Shanghai aluminium prices fell in early trade on Friday, having hit a more than two-week low under 14,000 yuan ($2,009.96) a tonne overnight on signs that stocks in top consumer China were rising again after a protracted drop over 2019.
Chinese aluminium inventories <0#SMM-ALINV> climbed by 18,000 tonnes, or 3%, to 610,000 tonnes between Dec. 26 and Jan. 2, according to industry data provider SMM.
The Shanghai Futures Exchange (ShFE) is due to report its own stocks data later on Friday. ShFE aluminium stocks AL-STX-SGH were at 185,127 tonnes on Dec. 27 and fell more than 70% last year. Stocks tend to rise in the run-up to China’s Lunar New Year holiday, which this year falls in late-January, as construction activity slows.
FUNDAMENTALS
* ALUMINIUM: The most-traded February aluminium contract on the ShFE fell as much as 1.1% in night-time trading to 13,960 yuan a tonne, its lowest since Dec. 17, and stood at 14,000 yuan, as of 0215 GMT. Three-month aluminium on the London Metal Exchange was down 0.3% at $1,800 a tonne.
* ALUMINIUM: Chinese supply, meanwhile, continues to rise, with Henan Shenhuo Group putting its new smelter in Yunnan into production on Dec. 31.

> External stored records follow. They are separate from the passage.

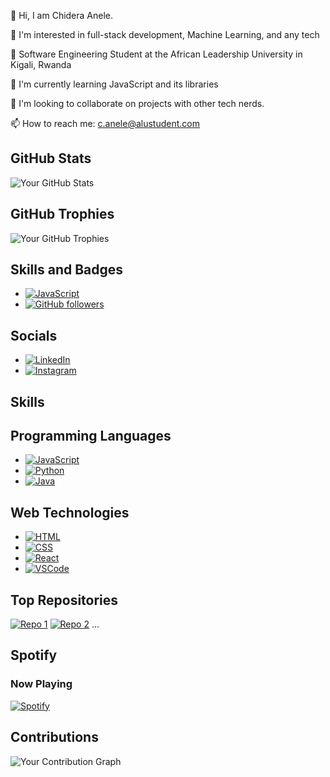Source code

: 👋 Hi, I am Chidera Anele. 

👀 I'm interested in full-stack development, Machine Learning, and any tech 

🌱 Software Engineering Student at the  African Leadership University in Kigali, Rwanda

🌱 I'm currently learning JavaScript and its libraries

💞️ I'm looking to collaborate on projects with other tech nerds.

📫 How to reach me: c.anele@alustudent.com

## GitHub Stats
![Your GitHub Stats](https://github-readme-stats.vercel.app/api?username=Chidera0001&show_icons=true&count_private=true)

## GitHub Trophies
![Your GitHub Trophies](https://github-profile-trophy.vercel.app/?username=Chidera0001)

## Skills and Badges
- [![JavaScript](https://img.shields.io/badge/JavaScript-Expert-yellow)](https://github.com/JavaScript)
- [![GitHub followers](https://img.shields.io/github/followers/Chidera0001?style=social)](https://github.com/Chidera0001)

## Socials
- [![LinkedIn](https://img.shields.io/badge/LinkedIn-Connect-blue?style=flat-square&logo=linkedin)](https://www.linkedin.com/in/https://www.linkedin.com/in/chidera-anele/)
- [![Instagram](https://img.shields.io/badge/Instagram-Follow-blue?style=flat-square&logo=instagram)](https://www.instagram.com/https://www.instagram.com/chidera.anele/)

## Skills
## Programming Languages
- [![JavaScript](https://img.shields.io/badge/-fff?style=for-the-badge&logo=javascript&logoColor=ddc508)](https://github.com/your-JS-repo)
- [![Python](https://img.shields.io/badge/-fff?style=for-the-badge&logo=python&logoColor=3776AB)](https://github.com/your-Python-repo)
- [![Java](https://img.shields.io/badge/-fff?style=for-the-badge&logo=java&logoColor=007396)](https://github.com/your-Java-repo)

## Web Technologies
- [![HTML](https://img.shields.io/badge/-fff?style=for-the-badge&logo=html5&logoColor=E34F26)](https://github.com/your-HTML-repo)
- [![CSS](https://img.shields.io/badge/-fff?style=for-the-badge&logo=css3&logoColor=1572B6)](https://github.com/your-CSS-repo)
- [![React](https://img.shields.io/badge/-fff?style=for-the-badge&logo=react&logoColor=61DAFB)](https://github.com/your-React-repo)
- [![VSCode](https://img.shields.io/badge/-fff?style=for-the-badge&logo=visual-studio-code&logoColor=007ACC)](https://github.com/your-VSCode-repo)


## Top Repositories
[![Repo 1](https://github-readme-stats.vercel.app/api/pin/?username=Chidera0001&repo=JavaScript)](https://github.com/Chidera0001/JavaScript)
[![Repo 2](https://github-readme-stats.vercel.app/api/pin/?username=Chidera0001&repo=alu-back-end)](https://github.com/Chidera0001/alu-back-end)
...

## Spotify
### Now Playing
[![Spotify](https://novatorem.vercel.app/api/spotify)](https://open.spotify.com/user/Dera)

## Contributions
![Your Contribution Graph](https://activity-graph.herokuapp.com/graph?username=Chidera0001)
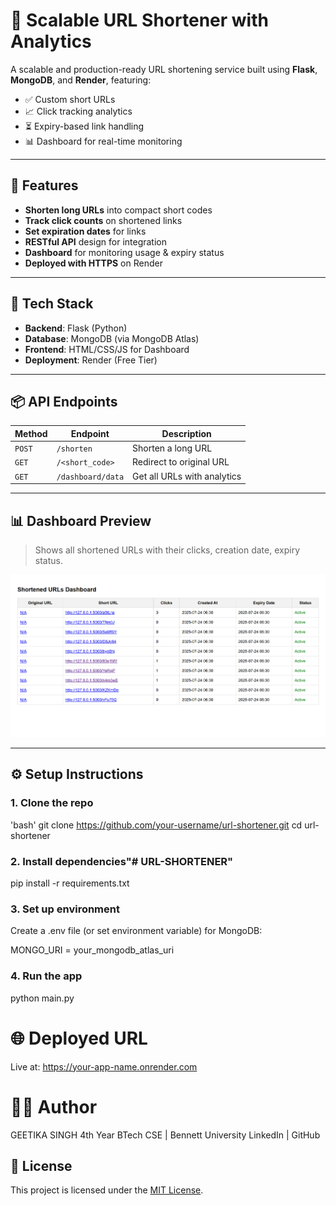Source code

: # 🔗 Scalable URL Shortener with Analytics

A scalable and production-ready URL shortening service built using **Flask**, **MongoDB**, and **Render**, featuring:

- ✅ Custom short URLs
- 📈 Click tracking analytics
- ⏳ Expiry-based link handling
- 📊 Dashboard for real-time monitoring

---

## 🚀 Features

- **Shorten long URLs** into compact short codes
- **Track click counts** on shortened links
- **Set expiration dates** for links
- **RESTful API** design for integration
- **Dashboard** for monitoring usage & expiry status
- **Deployed with HTTPS** on Render

---

## 🧰 Tech Stack

- **Backend**: Flask (Python)
- **Database**: MongoDB (via MongoDB Atlas)
- **Frontend**: HTML/CSS/JS for Dashboard
- **Deployment**: Render (Free Tier)

---

## 📦 API Endpoints

| Method | Endpoint | Description |
|--------|----------|-------------|
| `POST` | `/shorten` | Shorten a long URL |
| `GET`  | `/<short_code>` | Redirect to original URL |
| `GET`  | `/dashboard/data` | Get all URLs with analytics |

---

## 📊 Dashboard Preview

> Shows all shortened URLs with their clicks, creation date, expiry status.

![Dashboard Screenshot](dashboard.png) <!-- Replace with actual image or remove -->

---

## ⚙️ Setup Instructions

### 1. Clone the repo

'bash'
git clone https://github.com/your-username/url-shortener.git
cd url-shortener


### 2. Install dependencies"# URL-SHORTENER" 

pip install -r requirements.txt

### 3. Set up environment
Create a .env file (or set environment variable) for MongoDB:

MONGO_URI = your_mongodb_atlas_uri

### 4. Run the app

python main.py

# 🌐 Deployed URL

Live at: https://your-app-name.onrender.com

# 👨‍💻 Author
GEETIKA SINGH
4th Year BTech CSE | Bennett University
LinkedIn | GitHub

## 📄 License

This project is licensed under the [MIT License](./LICENSE).

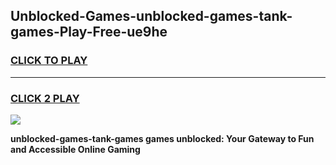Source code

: 
## Unblocked-Games-unblocked-games-tank-games-Play-Free-ue9he
<h3>
<a href="https://premium76.site?title=unblocked-games-tank-games&ref=21A">CLICK TO PLAY</a></h3>
<hr>

<h3>
<a href="https://premium76.site?title=unblocked-games-tank-games&ref=21A">CLICK 2 PLAY</a>
  
</h3>

<a href="https://premium76.site?title=unblocked-games-tank-games&ref=21A"><img src="https://clearcache.store/games.png"></a>


**unblocked-games-tank-games games unblocked: Your Gateway to Fun and Accessible Online Gaming**

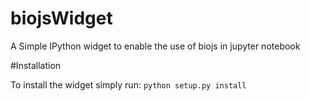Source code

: # biojsWidget
A Simple IPython widget to enable the use of biojs in jupyter notebook


#Installation

To install the widget simply run:
`python setup.py install`
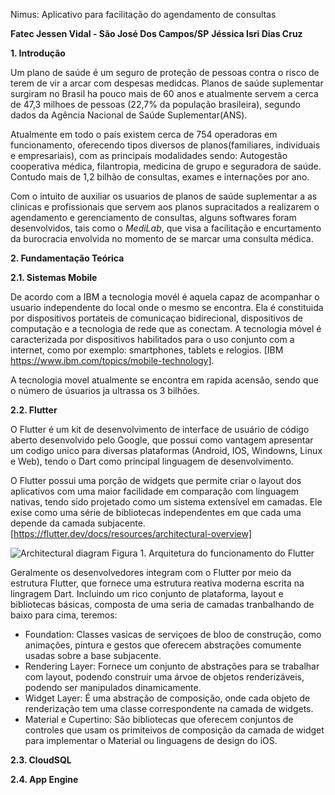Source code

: Nimus: Aplicativo para facilitação do agendamento de consultas


**Fatec Jessen Vidal - São José Dos Campos/SP**
**Jéssica Isri Dias Cruz**

**1. Introdução**


Um plano de saúde é um seguro de proteção de pessoas contra o risco de terem de vir a arcar com despesas medidcas. 
Planos de saúde suplementar surgiram no Brasil ha pouco mais de 60 anos e atualmente servem a cerca de 47,3 milhoes de pessoas (22,7% da população brasileira), segundo dados da Agência Nacional de Saúde Suplementar(ANS). 


Atualmente em todo o país existem cerca de 754 operadoras em funcionamento, oferecendo tipos diversos de planos(familiares, individuais e empresariais), com as principais modalidades sendo: Autogestão cooperativa médica, filantropia, medicina de grupo e seguradora de saúde. 
Contudo mais de 1,2 bilhão de consultas, exames e internações por ano.


Com o intuito de auxiliar os usuarios de planos de saúde suplementar a as clinicas e profissionais que servem  aos planos supracitados a realizarem o agendamento e gerenciamento de consultas, alguns softwares foram desenvolvidos, tais como  o *MediLab*, que visa a facilitação e encurtamento da burocracia envolvida no momento de se marcar uma consulta médica.


**2. Fundamentação Teórica**


**2.1. Sistemas Mobile**


De acordo com a IBM a tecnologia movél é aquela capaz de acompanhar o usuario independente do local onde o mesmo se encontra. Ela é constituida por dispositivos portateis de comunicaçao bidirecional, dispositivos de computação e a tecnologia de rede que as conectam.
A tecnologia móvel é caracterizada por dispositivos habilitados para o uso conjunto com a internet, como por exemplo: smartphones, tablets e relogios. [IBM https://www.ibm.com/topics/mobile-technology].




A tecnologia movel atualmente se encontra em rapida acensão, sendo que o número  de úsuarios ja ultrassa os 3 bilhões.



**2.2. Flutter**

O Flutter é um kit de desenvolvimento de interface de usuário de código aberto desenvolvido pelo Google, que possui como vantagem apresentar um codigo unico para diversas plataformas (Android, IOS, Windowns, Linux e Web), tendo o Dart como principal linguagem de desenvolvimento.

O Flutter possui uma porção de widgets que permite criar o layout dos aplicativos com uma maior facilidade em comparação com linguagem nativas, tendo sido projetado como um sistema extensível em camadas. Ele exise como uma série de bibliotecas independentes em que cada uma depende da camada subjacente. [https://flutter.dev/docs/resources/architectural-overview]

![Architectural
diagram](https://flutter.dev/images/arch-overview/archdiagram.png)
                                       Figura 1. Arquitetura do funcionamento do Flutter
                                       
Geralmente os desenvolvedores integram com o Flutter por meio da estrutura Flutter, que fornece uma estrutura reativa  moderna escrita na lingragem Dart. Incluindo um rico conjunto de plataforma, layout e bibliotecas básicas, composta de uma seria de camadas tranbalhando de baixo para cima, teremos:

 - Foundation: Classes vasicas de serviçoes de bloo de construção, como animações, pintura e gestos que oferecem abstrações comumente usadas sobre a base subjacente.
 - Rendering Layer: Fornece um conjunto de abstrações para se trabalhar com layout, podendo construir uma árvoe de objetos renderizáveis, podendo ser manipulados dinamicamente.
 - Widget Layer: É uma abstração de composição, onde cada objeto de renderização tem uma classe correspondente na camada de widgets.
 - Material e Cupertino: São bibliotecas que oferecem conjuntos de controles que usam os primiteivos de composição da camada de widget para implementar o Material ou linguagens de design do iOS.

 **2.3. CloudSQL**
 
 **2.4. App Engine**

* ALCOA: U.S. aluminium producer Alcoa said it had agreed to sell its Gum Springs waste treatment facility in Arkansas to Veolia ES Technical Solutions for $250 million. The plant has traditionally processed spent potlining for the North American smelter industry.
* OTHER METALS: London copper eked out a 0.1% rise to $6,196 a tonne, but the LME complex was broadly lower, with nickel losing 0.6%, lead down 0.5% and zinc falling 0.4%. ShFE copper slipped 0.4% to 49,030 yuan a tonne.